#### WHAT THE TASK ASKS
Below are records; reproduce exactly the lines from the one that has "- GitHub Pages for hosting" through the one that has "copies of the", ends included, and nothing more.

Rendered images with source text:
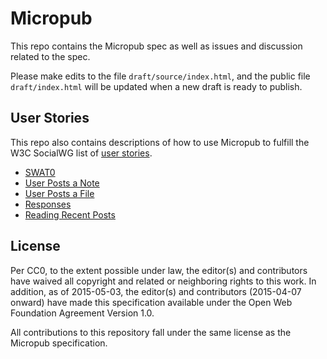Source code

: # Micropub
This repo contains the Micropub spec as well as issues and discussion related to the spec.

Please make edits to the file `draft/source/index.html`, and the public file `draft/index.html` will be updated when a new draft is ready to publish.

## User Stories

This repo also contains descriptions of how to use Micropub to fulfill the W3C SocialWG list of [user stories](https://www.w3.org/wiki/Socialwg/Social_API/User_stories).

* [SWAT0](user-stories/SWAT0.md)
* [User Posts a Note](user-stories/user-posts-a-note.md)
* [User Posts a File](user-stories/user-posts-a-file.md)
* [Responses](user-stories/responses.md)
* [Reading Recent Posts](user-stories/reading-recent-posts.md)

## License

Per CC0, to the extent possible under law, the editor(s) and contributors have waived all copyright and related or neighboring rights to this work. In addition, as of 2015-05-03, the editor(s) and contributors (2015-04-07 onward) have made this specification available under the Open Web Foundation Agreement Version 1.0.

All contributions to this repository fall under the same license as the Micropub specification.
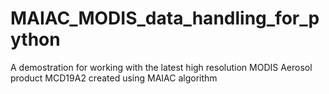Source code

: # MAIAC_MODIS_data_handling_for_python
A demostration for working with the latest high resolution MODIS Aerosol product MCD19A2 created using MAIAC algorithm 

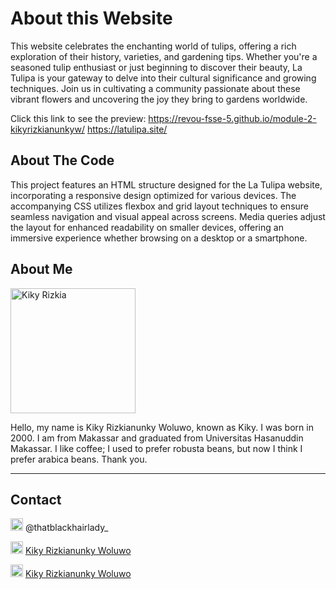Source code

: # About this Website

This website celebrates the enchanting world of tulips, offering a rich exploration of their history, varieties, and gardening tips. Whether you're a seasoned tulip enthusiast or just beginning to discover their beauty, La Tulipa is your gateway to delve into their cultural significance and growing techniques. Join us in cultivating a community passionate about these vibrant flowers and uncovering the joy they bring to gardens worldwide.

Click this link to see the preview:
<a href="https://revou-fsse-5.github.io/module-2-kikyrizkianunkyw/">https://revou-fsse-5.github.io/module-2-kikyrizkianunkyw/</a>
<a href="https://latulipa.site/">https://latulipa.site/</a>

## About The Code
This project features an HTML structure designed for the La Tulipa website, incorporating a responsive design optimized for various devices. The accompanying CSS utilizes flexbox and grid layout techniques to ensure seamless navigation and visual appeal across screens. Media queries adjust the layout for enhanced readability on smaller devices, offering an immersive experience whether browsing on a desktop or a smartphone.

## About Me 
<img src="https://i.ibb.co.com/jLcMssM/French-Girl-Chic-Leia-Sfez.png" alt="Kiky Rizkia" width="200" />


Hello, my name is Kiky Rizkianunky Woluwo, known as Kiky. I was born in 2000. I am from Makassar and graduated from Universitas Hasanuddin Makassar. I like coffee; I used to prefer robusta beans, but now I think I prefer arabica beans. Thank you.

---

## Contact

<img src="https://upload.wikimedia.org/wikipedia/commons/thumb/9/95/Instagram_logo_2022.svg/1000px-Instagram_logo_2022.svg.png" alt="Instagram" width="20" /> @thatblackhairlady_

<img src="https://upload.wikimedia.org/wikipedia/commons/thumb/c/ca/LinkedIn_logo_initials.png/480px-LinkedIn_logo_initials.png" alt="linkedin" width="20" /> [Kiky Rizkianunky Woluwo](https://www.linkedin.com/in/kiky-rizkianunky-woluwo-a742761b7/)  

<img src="https://upload.wikimedia.org/wikipedia/commons/thumb/7/7e/Gmail_icon_%282020%29.svg/2560px-Gmail_icon_%282020%29.svg.png" alt="Gmail" width="20" /> [Kiky Rizkianunky Woluwo](mailto:kikyrizkianunkywofficial@gmail.com)



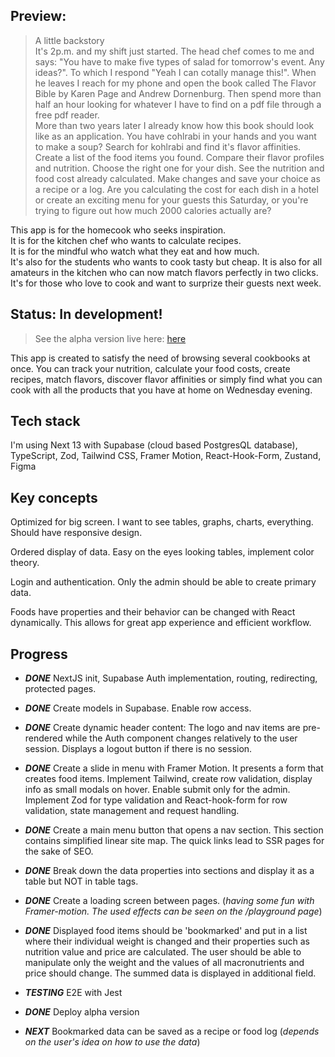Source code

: ## Preview:
> A little backstory     
It's 2p.m. and my shift just started. The head chef comes to me and says: "You have to make five types of salad for tomorrow's event. Any ideas?". To which I respond "Yeah I can cotally manage this!". When he leaves I reach for my phone and open the book called The Flavor Bible by Karen Page and Andrew Dornenburg. Then spend more than half an hour looking for whatever I have to find on a pdf file through a free pdf reader.   
More than two years later I already know how this book should look like as an application. You have cohlrabi in your hands and you want to make a soup? Search for kohlrabi and find it's flavor affinities.
Create a list of the food items you found. Compare their flavor profiles and nutrition. Choose the right one for your dish. See the nutrition and food cost already calculated. Make changes and save your choice as a recipe or a log. Are you calculating the cost for each dish in a hotel or create an exciting menu for your guests this Saturday,  or you're trying to figure out how much 2000 calories actually are?

This app is for the homecook who seeks inspiration.    
It is for the kitchen chef who wants to calculate recipes.    
   It is for the mindful who watch what they eat and how much.      
 It's also for the students who wants to cook tasty but cheap.     It is also for all amateurs in the kitchen who can now match flavors perfectly in two clicks.
   It's for those who love to cook and want to surprize their guests next week.

## Status: In development!

> See the alpha version live here: [here](https://nourish-app.vercel.app/)

This app is created to satisfy the need of browsing several cookbooks at once. You can track your nutrition, calculate your food costs, create recipes, match flavors, discover flavor affinities or simply find what you can cook with all the products that you have at home on Wednesday evening.

## Tech stack

I'm using Next 13 with Supabase (cloud based PostgresQL database), TypeScript, Zod, Tailwind CSS, Framer Motion, React-Hook-Form, Zustand,  Figma

## Key concepts

Optimized for big screen. I want to see tables, graphs, charts, everything. Should have responsive design.

Ordered display of data. Easy on the eyes looking tables, implement color theory.

Login and authentication. Only the admin should be able to create primary data. 

Foods have properties and their behavior can be changed with React dynamically. This allows for great app experience and efficient workflow.

## Progress

- ***DONE*** NextJS init, Supabase Auth implementation, routing, redirecting, protected pages.

- ***DONE*** Create models in Supabase. Enable row access.

- ***DONE*** Create dynamic header content: The logo and nav items are pre-rendered while the Auth component changes relatively to the user session. Displays a logout button if there is no session.

- ***DONE*** Create a slide in menu with Framer Motion. It presents a form that creates food items. Implement Tailwind, create row validation, display info as small modals on hover. Enable submit only for the admin. Implement Zod for type validation and React-hook-form for row validation, state management and request handling.

- ***DONE*** Create a main menu button that opens a nav section. This section contains simplified linear site map. The quick links lead to SSR pages for the sake of SEO.

- ***DONE*** Break down the data properties into sections and display it as a table but NOT in table tags.  

- ***DONE*** Create a loading screen between pages. (*having some fun with Framer-motion. The used effects can be seen on the /playground page*)

- ***DONE*** Displayed food items should be 'bookmarked' and put in a list where their individual weight is changed and their properties such as nutrition value and price are calculated. The user should be able to manipulate only the weight and the values of all macronutrients and price should change. The summed data is displayed in additional field. 

- ***TESTING*** E2E with Jest

- ***DONE*** Deploy alpha version

- ***NEXT*** Bookmarked data can be saved as a recipe or food log (*depends on the user's idea on how to use the data*)


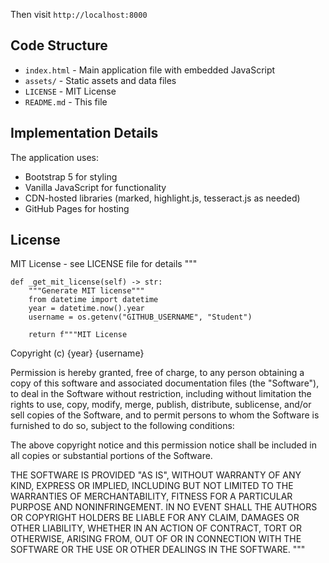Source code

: 
Then visit `http://localhost:8000`

## Code Structure
- `index.html` - Main application file with embedded JavaScript
- `assets/` - Static assets and data files
- `LICENSE` - MIT License
- `README.md` - This file

## Implementation Details
The application uses:
- Bootstrap 5 for styling
- Vanilla JavaScript for functionality
- CDN-hosted libraries (marked, highlight.js, tesseract.js as needed)
- GitHub Pages for hosting

## License
MIT License - see LICENSE file for details
"""
    
    def _get_mit_license(self) -> str:
        """Generate MIT license"""
        from datetime import datetime
        year = datetime.now().year
        username = os.getenv("GITHUB_USERNAME", "Student")
        
        return f"""MIT License

Copyright (c) {year} {username}

Permission is hereby granted, free of charge, to any person obtaining a copy
of this software and associated documentation files (the "Software"), to deal
in the Software without restriction, including without limitation the rights
to use, copy, modify, merge, publish, distribute, sublicense, and/or sell
copies of the Software, and to permit persons to whom the Software is
furnished to do so, subject to the following conditions:

The above copyright notice and this permission notice shall be included in all
copies or substantial portions of the Software.

THE SOFTWARE IS PROVIDED "AS IS", WITHOUT WARRANTY OF ANY KIND, EXPRESS OR
IMPLIED, INCLUDING BUT NOT LIMITED TO THE WARRANTIES OF MERCHANTABILITY,
FITNESS FOR A PARTICULAR PURPOSE AND NONINFRINGEMENT. IN NO EVENT SHALL THE
AUTHORS OR COPYRIGHT HOLDERS BE LIABLE FOR ANY CLAIM, DAMAGES OR OTHER
LIABILITY, WHETHER IN AN ACTION OF CONTRACT, TORT OR OTHERWISE, ARISING FROM,
OUT OF OR IN CONNECTION WITH THE SOFTWARE OR THE USE OR OTHER DEALINGS IN THE
SOFTWARE.
"""
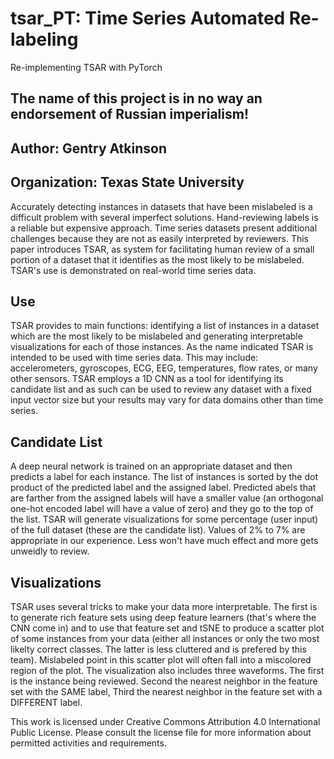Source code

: # tsar_PT: Time Series Automated Re-labeling
Re-implementing TSAR with PyTorch

## The name of this project is in no way an endorsement of Russian imperialism!

## Author: Gentry Atkinson
## Organization: Texas State University

Accurately detecting instances in datasets that have been mislabeled is a difficult problem with several imperfect solutions. Hand-reviewing labels is a reliable but expensive approach. Time series datasets present additional challenges because they are not as easily interpreted by reviewers. This paper introduces TSAR, as system for facilitating human review of a small portion of a dataset that it identifies as the most likely to be mislabeled. TSAR's use is demonstrated on real-world time series data.

## Use
TSAR provides to main functions: identifying a list of instances in a dataset which are the most likely to be mislabeled and generating interpretable visualizations for each of those instances. As the name indicated TSAR is intended to be used with time series data. This may include: accelerometers, gyroscopes, ECG, EEG, temperatures, flow rates, or many other sensors. TSAR employs a 1D CNN as a tool for identifying its candidate list and as such can be used to review any dataset with a fixed input vector size but your results may vary for data domains other than time series.

## Candidate List
A deep neural network is trained on an appropriate dataset and then predicts a label for each instance. The list of instances is sorted by the dot product of the predicted label and the assigned label. Predicted abels that are farther from the assigned labels will have a smaller value (an orthogonal one-hot encoded label will have a value of zero) and they go to the top of the list. TSAR will generate visualizations for some percentage (user input) of the full dataset (these are the candidate list). Values of 2% to 7% are appropriate in our experience. Less won't have much effect and more gets unweidly to review.

## Visualizations
TSAR uses several tricks to make your data more interpretable. The first is to generate rich feature sets using deep feature learners (that's where the CNN come in) and to use that feature set and tSNE to produce a scatter plot of some instances from your data (either all instances or only the two most likelty correct classes. The latter is less cluttered and is prefered by this team). Mislabeled point in this scatter plot will often fall into a miscolored region of the plot. The visualization also includes three waveforms. The first is the instance being reviewed. Second the nearest neighbor in the feature set with the SAME label, Third the nearest neighbor in the feature set with a DIFFERENT label.

This work is licensed under Creative Commons Attribution 4.0 International Public License. Please consult the license file for more information about permitted activities and requirements. 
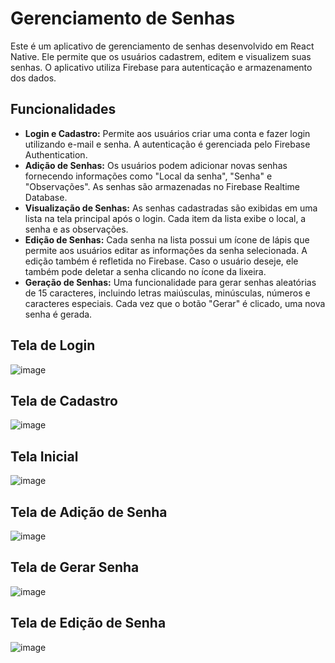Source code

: # Gerenciamento de Senhas

Este é um aplicativo de gerenciamento de senhas desenvolvido em React Native. Ele permite que os usuários cadastrem, editem e visualizem suas senhas. O aplicativo utiliza Firebase para autenticação e armazenamento dos dados.

## Funcionalidades

- **Login e Cadastro:** Permite aos usuários criar uma conta e fazer login utilizando e-mail e senha. A autenticação é gerenciada pelo Firebase Authentication.
- **Adição de Senhas:** Os usuários podem adicionar novas senhas fornecendo informações como "Local da senha", "Senha" e "Observações". As senhas são armazenadas no Firebase Realtime Database.
- **Visualização de Senhas:** As senhas cadastradas são exibidas em uma lista na tela principal após o login. Cada item da lista exibe o local, a senha e as observações.
- **Edição de Senhas:** Cada senha na lista possui um ícone de lápis que permite aos usuários editar as informações da senha selecionada. A edição também é refletida no Firebase.
Caso o usuário deseje, ele também pode deletar a senha clicando no ícone da lixeira.
- **Geração de Senhas:** Uma funcionalidade para gerar senhas aleatórias de 15 caracteres, incluindo letras maiúsculas, minúsculas, números e caracteres especiais. Cada vez que o botão "Gerar" é clicado, uma nova senha é gerada.

## Tela de Login
![image](https://github.com/thaleeews/gerenciadorSenhas/assets/100948036/78b33ea9-7ad4-49b9-b65d-e51d48a12092)

## Tela de Cadastro
![image](https://github.com/thaleeews/gerenciadorSenhas/assets/100948036/27bae855-acb9-45c2-b54e-1bb740298b23)

## Tela Inicial
![image](https://github.com/thaleeews/gerenciadorSenhas/assets/100948036/170f1dd2-3655-4cf1-ac39-086e9103a318)

## Tela de Adição de Senha
![image](https://github.com/thaleeews/gerenciadorSenhas/assets/100948036/25f0f22f-dc85-4d3a-b4e5-478459a9cef4)

## Tela de Gerar Senha
![image](https://github.com/thaleeews/gerenciadorSenhas/assets/100948036/f123be57-e709-4e55-9e4d-4c4c068f4935)

## Tela de Edição de Senha
![image](https://github.com/thaleeews/gerenciadorSenhas/assets/100948036/aee592d9-8e28-4dbd-b8f1-c86f8df1319b)





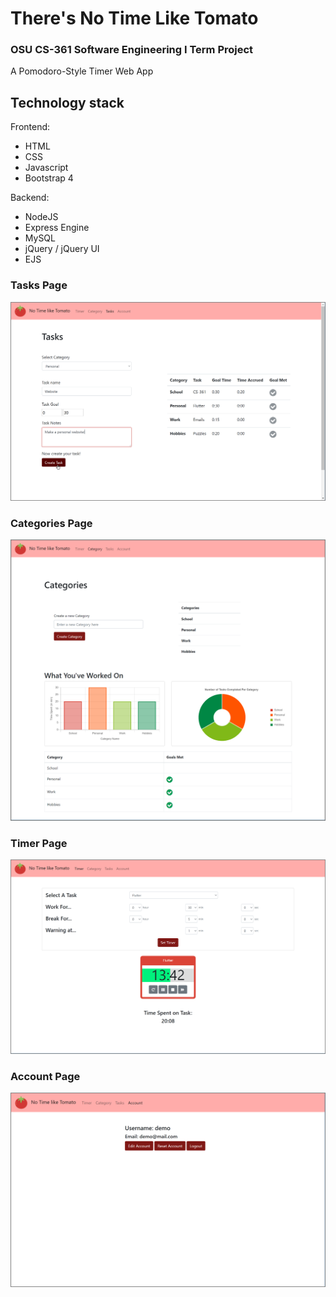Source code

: # There's No Time Like Tomato
### OSU CS-361 Software Engineering I Term Project

A Pomodoro-Style Timer Web App

## Technology stack

Frontend:
* HTML 
* CSS
* Javascript
* Bootstrap 4

Backend:
* NodeJS
* Express Engine
* MySQL
* jQuery / jQuery UI
* EJS



### Tasks Page

<!-- ![Screenshot of Tasks Page](https://github.com/jordanpemberton/tomato/blob/master/miscDocs/tomato_documentation/Tasks.png) -->

![Screenshot of Tasks Page, Creating Task](https://github.com/jordanpemberton/tomato/blob/master/miscDocs/tomato_documentation/TasksCreateTask.png)

### Categories Page

![Screenshot of Category Page](https://github.com/jordanpemberton/tomato/blob/master/miscDocs/tomato_documentation/Categories.png)

### Timer Page

![Screenshot of Timer Page](https://github.com/jordanpemberton/tomato/blob/master/miscDocs/tomato_documentation/TimerInProgress.png)

<!-- Work Countdown Warning

![Screenshot of Timer Page, Work Countdown Warning](https://github.com/jordanpemberton/tomato/blob/master/miscDocs/tomato_documentation/TimerWorkCountdownWarning.png)

Break Countdown Warning

![Screenshot of Timer Page, Break Countdown Warning](https://github.com/jordanpemberton/tomato/blob/master/miscDocs/tomato_documentation/TimerBreakCountdownWarning.png) -->

### Account Page

![Screenshot of Account Page](https://github.com/jordanpemberton/tomato/blob/master/miscDocs/tomato_documentation/AccountPage.png)


<!-- Architecture Diagram

![Image of Architecture](https://github.com/jordanpemberton/tomato/blob/master/miscDocs/architecture_diagram.JPG) -->
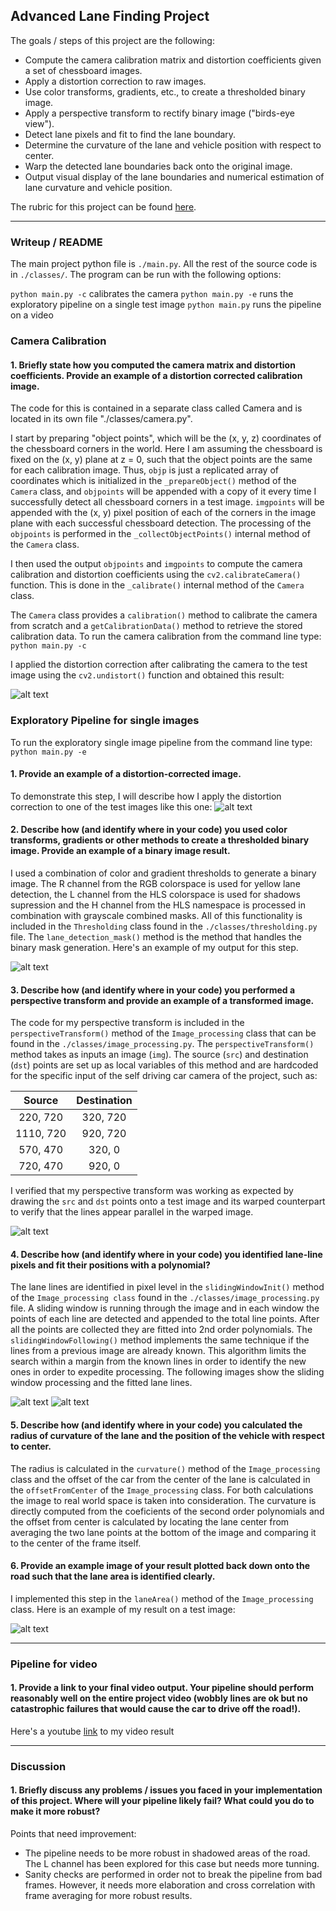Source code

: ## Advanced Lane Finding Project

The goals / steps of this project are the following:

* Compute the camera calibration matrix and distortion coefficients given a set of chessboard images.
* Apply a distortion correction to raw images.
* Use color transforms, gradients, etc., to create a thresholded binary image.
* Apply a perspective transform to rectify binary image ("birds-eye view").
* Detect lane pixels and fit to find the lane boundary.
* Determine the curvature of the lane and vehicle position with respect to center.
* Warp the detected lane boundaries back onto the original image.
* Output visual display of the lane boundaries and numerical estimation of lane curvature and vehicle position.

The rubric for this project can be found [here](https://review.udacity.com/#!/rubrics/571/view).

[//]: # (Image References)

[image1]: ./output_images/test_undistort_image_result_1.png "Undistorted chessboard"
[image2]: ./output_images/test_undistort_image_result_2.png "Undistorted road image"
[image3]: ./output_images/binary_mask_result.png "Binary mask example"
[image4]: ./output_images/perspective_result.png "Warp example"
[image5]: ./output_images/sliding_window_result.png "Sliding window visual"
[image6]: ./output_images/fitted_curves_result.png "Fitted curves result"
[image7]: ./output_images/final_result.png "Final result"

---

### Writeup / README

The main project python file is `./main.py`. All the rest of the source code is in `./classes/`. The program can be run with the following options:

`python main.py -c` calibrates the camera
`python main.py -e` runs the exploratory pipeline on a single test image
`python main.py` runs the pipeline on a video

### Camera Calibration

#### 1. Briefly state how you computed the camera matrix and distortion coefficients. Provide an example of a distortion corrected calibration image.

The code for this is contained in a separate class called Camera and is located in its own file "./classes/camera.py".  

I start by preparing "object points", which will be the (x, y, z) coordinates of the chessboard corners in the world. Here I am assuming the chessboard is fixed on the (x, y) plane at z = 0, such that the object points are the same for each calibration image.  Thus, `objp` is just a replicated array of coordinates which is initialized in the `_prepareObject()` method of the `Camera` class, and `objpoints` will be appended with a copy of it every time I successfully detect all chessboard corners in a test image.  `imgpoints` will be appended with the (x, y) pixel position of each of the corners in the image plane with each successful chessboard detection. The processing of the `objpoints` is performed in the `_collectObjectPoints()` internal method of the `Camera` class.

I then used the output `objpoints` and `imgpoints` to compute the camera calibration and distortion coefficients using the `cv2.calibrateCamera()` function.  This is done in the `_calibrate()` internal method of the `Camera` class.

The `Camera` class provides a `calibration()` method to calibrate the camera from scratch and a `getCalibrationData()` method to retrieve the stored calibration data. To run the camera calibration from the command line type: `python main.py -c`

I applied the distortion correction after calibrating the camera to the test image using the `cv2.undistort()` function and obtained this result: 

![alt text][image1]

### Exploratory Pipeline for single images

To run the exploratory single image pipeline from the command line type: `python main.py -e`

#### 1. Provide an example of a distortion-corrected image.

To demonstrate this step, I will describe how I apply the distortion correction to one of the test images like this one:
![alt text][image2]

#### 2. Describe how (and identify where in your code) you used color transforms, gradients or other methods to create a thresholded binary image.  Provide an example of a binary image result.

I used a combination of color and gradient thresholds to generate a binary image. The R channel from the RGB colorspace is used for yellow lane detection, the L channel from the HLS colorspace is used for shadows supression and the H channel from the HLS namespace is processed in combination with grayscale combined masks. All of this functionality is included in the `Thresholding` class found in the `./classes/thresholding.py` file. The `lane_detection_mask()` method is the method that handles the binary mask generation. Here's an example of my output for this step.

![alt text][image3]

#### 3. Describe how (and identify where in your code) you performed a perspective transform and provide an example of a transformed image.

The code for my perspective transform is included in the `perspectiveTransform()` method of the `Image_processing` class that can be found in the `./classes/image_processing.py`. The `perspectiveTransform()` method takes as inputs an image (`img`). The source (`src`) and destination (`dst`) points are set up as local variables of this method and are hardcoded for the specific input of the self driving car camera of the project, such as:

| Source        | Destination   | 
|:-------------:|:-------------:| 
| 220, 720      | 320, 720      | 
| 1110, 720     | 920, 720      |
| 570, 470      | 320, 0        |
| 720, 470      | 920, 0        |

I verified that my perspective transform was working as expected by drawing the `src` and `dst` points onto a test image and its warped counterpart to verify that the lines appear parallel in the warped image.

![alt text][image4]

#### 4. Describe how (and identify where in your code) you identified lane-line pixels and fit their positions with a polynomial?

The lane lines are identified in pixel level in the `slidingWindowInit()` method of the `Image_processing class` found in the `./classes/image_processing.py` file. A sliding window is running through the image and in each window the points of each line are detected and appended to the total line points. After all the points are collected they are fitted into 2nd order polynomials. The `slidingWindowFollowing()` method implements the same technique if the lines from a previous image are already known. This algorithm limits the search within a margin from the known lines in order to identify the new ones in order to expedite processing. The following images show the sliding window processing and the fitted lane lines.

![alt text][image5]
![alt text][image6]

#### 5. Describe how (and identify where in your code) you calculated the radius of curvature of the lane and the position of the vehicle with respect to center.

The radius is calculated in the `curvature()` method of the `Image_processing` class and the offset of the car from the center of the lane is calculated in the `offsetFromCenter` of the `Image_processing` class. For both calculations the image to real world space is taken into consideration. The curvature is directly computed from the coeficients of the second order polynomials and the offset from center is calculated by locating the lane center from averaging the two lane points at the bottom of the image and comparing it to the center of the frame itself.

#### 6. Provide an example image of your result plotted back down onto the road such that the lane area is identified clearly.

I implemented this step in the `laneArea()` method of the `Image_processing` class. Here is an example of my result on a test image:

![alt text][image7]

---

### Pipeline for video

#### 1. Provide a link to your final video output.  Your pipeline should perform reasonably well on the entire project video (wobbly lines are ok but no catastrophic failures that would cause the car to drive off the road!).

Here's a youtube [link](https://youtu.be/Ig47Ge7aDEc) to my video result

---

### Discussion

#### 1. Briefly discuss any problems / issues you faced in your implementation of this project.  Where will your pipeline likely fail?  What could you do to make it more robust?

Points that need improvement:

* The pipeline needs to be more robust in shadowed areas of the road. The L channel has been explored for this case but needs more tunning.
* Sanity checks are performed in order not to break the pipeline from bad frames. However, it needs more elaboration and cross correlation with frame averaging for more robust results.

#### SOLUTION
- GitHub Pages for hosting

## License
MIT License - see LICENSE file for details
"""
    
    def _get_mit_license(self) -> str:
        """Generate MIT license"""
        from datetime import datetime
        year = datetime.now().year
        username = os.getenv("GITHUB_USERNAME", "Student")
        
        return f"""MIT License

Copyright (c) {year} {username}

Permission is hereby granted, free of charge, to any person obtaining a copy
of this software and associated documentation files (the "Software"), to deal
in the Software without restriction, including without limitation the rights
to use, copy, modify, merge, publish, distribute, sublicense, and/or sell
copies of the Software, and to permit persons to whom the Software is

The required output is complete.